The crude ethanol extracts (stem and fruits), their fractions and two triterpenes, $\beta$-Amyrin and 12-Oleanene 3$\beta$, 21$\beta$-diol, isolated as a mixture from the chloroform soluble fraction of an ethanolic extract of Duranta repens stem, were evaluated for antibacterial, antifungal activities by the disc diffusion method and cytotoxicity by brine shrimp lethality bioassay.

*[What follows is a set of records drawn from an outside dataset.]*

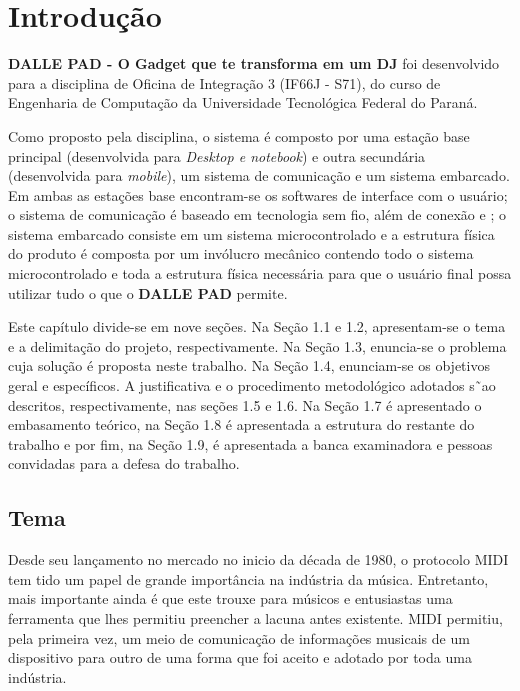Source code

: 
\chapter{Introdução}
\label{chap:introducao}

    \textbf{DALLE PAD - O Gadget que te transforma em um DJ} foi desenvolvido para a disciplina de Oficina de Integração 3 (IF66J - S71), do curso de Engenharia de Computação da Universidade Tecnológica Federal do Paraná.
    
    Como proposto pela disciplina, o sistema é composto por uma estação base principal (desenvolvida para \textit{Desktop e notebook}) e outra secundária (desenvolvida para \textit{mobile}), um sistema de comunicação e um sistema embarcado. Em ambas as estações base encontram-se os softwares de interface com o usuário; o sistema de comunicação é baseado em tecnologia sem fio, além de conexão  e ; o sistema embarcado consiste em um sistema microcontrolado e a estrutura física do produto é composta por um invólucro mecânico contendo todo o sistema microcontrolado e toda a estrutura física necessária para que o usuário final possa utilizar tudo o que o \textbf{DALLE PAD} permite.

    Este capítulo divide-se em nove seções. Na Seção 1.1 e 1.2, apresentam-se o tema e a delimitação do projeto, respectivamente. Na Seção 1.3, enuncia-se o problema cuja solução é proposta neste trabalho. Na Seção 1.4, enunciam-se os objetivos geral e específicos. A justificativa e o procedimento metodológico adotados s˜ao descritos, respectivamente, nas seções 1.5 e 1.6. Na Seção 1.7 é apresentado o embasamento teórico, na Seção 1.8 é apresentada a estrutura do restante do trabalho e por fim, na Seção 1.9, é apresentada a banca examinadora e pessoas convidadas para a defesa do trabalho.

    \section{Tema}

        Desde seu lançamento no mercado no inicio da década de 1980, o protocolo MIDI tem tido um papel de grande importância na indústria da música. Entretanto, mais importante ainda é que este trouxe para músicos e entusiastas uma ferramenta que lhes permitiu preencher a lacuna antes existente. MIDI permitiu, pela primeira vez, um meio de comunicação de informações musicais de um dispositivo para outro de uma forma que foi aceito e adotado por toda uma indústria.~\cite{Guerin}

The structures of the two compounds were confirmed by IR, $^1H$-NMR, $^{13}C$-NMR and LC-MS spectral data. The chloroform soluble fraction of stem and ethanol extract of fruits possess potent antishigellosis activity and also exhibited moderate activity against some pathogenic bacteria and fungi but the isolated compound 1 (mixture of $\beta$-Amyrin and 12-Oleanene 3$\beta$, 21$\beta$-diol) showed mild to moderate inhibitory activity to microbial growth. The minimum inhibitory concentrations (MICs) of the extracts (stem and fruits), their fractions and compound 1 were found to be in the range of 32$\sim$128 ${\mu}g/ml$. The chloroform soluble fractions of stem and ethanol extract of fruit showed significant cytotoxicity with $LC_{50}$ value of 0.94 ${\mu}g/ml$ and 0.49 ${\mu}g/ml$, respectively against brine shrimp larvae.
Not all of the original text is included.